BEGIN

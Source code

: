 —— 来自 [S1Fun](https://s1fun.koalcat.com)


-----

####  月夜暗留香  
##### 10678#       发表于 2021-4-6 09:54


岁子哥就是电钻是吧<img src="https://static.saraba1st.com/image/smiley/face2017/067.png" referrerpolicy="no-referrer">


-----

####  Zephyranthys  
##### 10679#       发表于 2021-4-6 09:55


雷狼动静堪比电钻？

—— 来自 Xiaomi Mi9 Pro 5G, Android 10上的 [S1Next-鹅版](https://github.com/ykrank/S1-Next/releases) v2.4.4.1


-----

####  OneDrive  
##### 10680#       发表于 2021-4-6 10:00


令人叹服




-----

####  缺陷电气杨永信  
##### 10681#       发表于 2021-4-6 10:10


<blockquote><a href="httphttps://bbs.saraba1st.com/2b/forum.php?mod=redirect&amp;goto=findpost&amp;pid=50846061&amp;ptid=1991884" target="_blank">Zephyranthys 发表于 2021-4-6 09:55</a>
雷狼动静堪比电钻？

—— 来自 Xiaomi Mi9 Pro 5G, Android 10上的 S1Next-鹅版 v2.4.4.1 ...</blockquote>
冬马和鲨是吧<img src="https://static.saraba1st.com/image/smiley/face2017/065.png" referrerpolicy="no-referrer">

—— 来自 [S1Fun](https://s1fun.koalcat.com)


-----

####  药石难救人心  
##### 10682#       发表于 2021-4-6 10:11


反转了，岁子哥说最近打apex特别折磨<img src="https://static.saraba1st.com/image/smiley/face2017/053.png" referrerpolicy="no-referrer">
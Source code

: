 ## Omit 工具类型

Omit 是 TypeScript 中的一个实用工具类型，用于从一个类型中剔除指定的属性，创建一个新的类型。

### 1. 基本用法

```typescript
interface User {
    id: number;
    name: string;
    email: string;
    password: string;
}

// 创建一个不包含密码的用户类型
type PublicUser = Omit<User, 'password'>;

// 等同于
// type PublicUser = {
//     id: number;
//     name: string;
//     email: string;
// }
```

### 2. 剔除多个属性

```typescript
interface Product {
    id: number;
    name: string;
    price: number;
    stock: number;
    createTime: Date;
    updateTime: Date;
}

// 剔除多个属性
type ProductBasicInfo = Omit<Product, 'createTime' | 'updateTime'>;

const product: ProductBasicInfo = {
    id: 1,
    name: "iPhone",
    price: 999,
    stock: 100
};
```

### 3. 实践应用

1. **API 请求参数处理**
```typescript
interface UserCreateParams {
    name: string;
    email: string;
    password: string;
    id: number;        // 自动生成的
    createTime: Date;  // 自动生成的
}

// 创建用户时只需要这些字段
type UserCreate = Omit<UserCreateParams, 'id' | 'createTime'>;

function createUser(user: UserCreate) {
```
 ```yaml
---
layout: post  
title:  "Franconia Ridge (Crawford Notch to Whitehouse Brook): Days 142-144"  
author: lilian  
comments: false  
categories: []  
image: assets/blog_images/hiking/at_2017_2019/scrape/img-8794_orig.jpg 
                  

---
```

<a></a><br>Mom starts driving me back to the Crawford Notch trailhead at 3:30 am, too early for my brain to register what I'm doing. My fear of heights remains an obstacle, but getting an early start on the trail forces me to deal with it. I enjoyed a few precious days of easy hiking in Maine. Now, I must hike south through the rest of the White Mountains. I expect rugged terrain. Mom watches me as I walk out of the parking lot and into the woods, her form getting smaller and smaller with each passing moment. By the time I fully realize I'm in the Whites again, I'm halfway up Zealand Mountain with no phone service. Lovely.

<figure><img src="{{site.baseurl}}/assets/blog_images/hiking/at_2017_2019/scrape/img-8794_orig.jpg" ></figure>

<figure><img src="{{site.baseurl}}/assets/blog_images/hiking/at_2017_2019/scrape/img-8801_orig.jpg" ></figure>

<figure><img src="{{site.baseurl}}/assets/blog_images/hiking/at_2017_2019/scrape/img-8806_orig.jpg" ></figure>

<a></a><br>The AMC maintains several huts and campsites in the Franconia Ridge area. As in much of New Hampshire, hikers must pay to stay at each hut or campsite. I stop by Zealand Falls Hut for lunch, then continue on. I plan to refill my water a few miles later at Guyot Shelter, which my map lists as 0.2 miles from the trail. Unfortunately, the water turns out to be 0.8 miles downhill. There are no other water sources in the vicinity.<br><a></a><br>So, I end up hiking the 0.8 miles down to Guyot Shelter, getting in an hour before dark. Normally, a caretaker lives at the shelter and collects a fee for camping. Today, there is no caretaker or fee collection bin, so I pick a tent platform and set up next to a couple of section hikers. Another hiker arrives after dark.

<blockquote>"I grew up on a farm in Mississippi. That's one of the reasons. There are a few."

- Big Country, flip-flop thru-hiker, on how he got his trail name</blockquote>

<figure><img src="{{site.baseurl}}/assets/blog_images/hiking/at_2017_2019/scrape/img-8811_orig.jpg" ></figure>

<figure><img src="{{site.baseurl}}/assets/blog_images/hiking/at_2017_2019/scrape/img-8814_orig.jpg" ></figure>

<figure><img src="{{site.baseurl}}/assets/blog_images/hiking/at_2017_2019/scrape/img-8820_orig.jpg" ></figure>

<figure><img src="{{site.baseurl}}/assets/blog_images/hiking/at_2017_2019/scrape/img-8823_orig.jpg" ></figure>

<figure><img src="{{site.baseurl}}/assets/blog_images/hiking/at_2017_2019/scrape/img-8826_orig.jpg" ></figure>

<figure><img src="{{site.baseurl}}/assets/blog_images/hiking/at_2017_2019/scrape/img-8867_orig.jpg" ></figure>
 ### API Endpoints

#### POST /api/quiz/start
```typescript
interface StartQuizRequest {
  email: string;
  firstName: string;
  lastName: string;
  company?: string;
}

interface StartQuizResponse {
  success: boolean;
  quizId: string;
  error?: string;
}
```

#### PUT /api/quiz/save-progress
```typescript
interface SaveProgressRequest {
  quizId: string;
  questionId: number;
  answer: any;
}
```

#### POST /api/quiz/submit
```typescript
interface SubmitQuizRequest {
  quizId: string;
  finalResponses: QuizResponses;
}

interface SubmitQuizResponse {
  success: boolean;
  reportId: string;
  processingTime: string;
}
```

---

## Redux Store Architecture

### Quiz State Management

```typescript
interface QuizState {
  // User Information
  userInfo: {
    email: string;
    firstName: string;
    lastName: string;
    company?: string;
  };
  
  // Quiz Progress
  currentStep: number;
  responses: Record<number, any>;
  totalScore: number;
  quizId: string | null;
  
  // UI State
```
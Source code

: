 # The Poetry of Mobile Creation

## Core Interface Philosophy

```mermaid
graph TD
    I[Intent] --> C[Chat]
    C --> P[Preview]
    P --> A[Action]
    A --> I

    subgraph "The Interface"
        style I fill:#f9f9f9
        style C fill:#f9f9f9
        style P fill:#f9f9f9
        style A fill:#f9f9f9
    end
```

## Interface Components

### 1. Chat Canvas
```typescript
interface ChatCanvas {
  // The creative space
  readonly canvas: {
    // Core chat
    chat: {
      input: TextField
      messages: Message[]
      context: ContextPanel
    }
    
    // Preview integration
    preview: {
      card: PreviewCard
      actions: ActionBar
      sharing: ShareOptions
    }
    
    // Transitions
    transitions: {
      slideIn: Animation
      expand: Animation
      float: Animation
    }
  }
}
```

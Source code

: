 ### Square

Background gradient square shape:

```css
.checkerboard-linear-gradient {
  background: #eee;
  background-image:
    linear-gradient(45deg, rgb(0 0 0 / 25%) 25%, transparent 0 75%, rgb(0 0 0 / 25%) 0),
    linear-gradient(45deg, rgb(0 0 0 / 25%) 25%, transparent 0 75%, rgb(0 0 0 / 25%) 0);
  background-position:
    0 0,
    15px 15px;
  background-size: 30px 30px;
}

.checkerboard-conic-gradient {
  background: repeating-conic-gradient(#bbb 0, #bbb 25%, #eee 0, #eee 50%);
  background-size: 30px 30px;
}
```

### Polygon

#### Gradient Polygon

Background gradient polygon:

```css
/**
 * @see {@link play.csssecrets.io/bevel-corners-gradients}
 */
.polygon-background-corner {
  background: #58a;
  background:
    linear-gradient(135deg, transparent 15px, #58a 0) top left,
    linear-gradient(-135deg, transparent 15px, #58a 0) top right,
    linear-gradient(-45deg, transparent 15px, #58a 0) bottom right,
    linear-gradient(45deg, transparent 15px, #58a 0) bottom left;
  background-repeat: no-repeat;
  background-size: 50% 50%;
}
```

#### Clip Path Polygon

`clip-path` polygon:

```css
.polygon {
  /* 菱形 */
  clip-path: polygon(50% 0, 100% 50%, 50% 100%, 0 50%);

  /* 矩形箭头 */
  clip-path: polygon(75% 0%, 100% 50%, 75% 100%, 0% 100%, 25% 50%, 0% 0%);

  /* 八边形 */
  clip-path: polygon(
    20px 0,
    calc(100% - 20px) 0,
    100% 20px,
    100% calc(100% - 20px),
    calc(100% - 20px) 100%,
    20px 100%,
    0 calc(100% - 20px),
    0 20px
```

END

For every line above that includes the string "There", copy the line.

### Exercise output
<a></a><br>The AMC maintains several huts and campsites in the Franconia Ridge area. As in much of New Hampshire, hikers must pay to stay at each hut or campsite. I stop by Zealand Falls Hut for lunch, then continue on. I plan to refill my water a few miles later at Guyot Shelter, which my map lists as 0.2 miles from the trail. Unfortunately, the water turns out to be 0.8 miles downhill. There are no other water sources in the vicinity.<br><a></a><br>So, I end up hiking the 0.8 miles down to Guyot Shelter, getting in an hour before dark. Normally, a caretaker lives at the shelter and collects a fee for camping. Today, there is no caretaker or fee collection bin, so I pick a tent platform and set up next to a couple of section hikers. Another hiker arrives after dark.
<blockquote>"I grew up on a farm in Mississippi. That's one of the reasons. There are a few."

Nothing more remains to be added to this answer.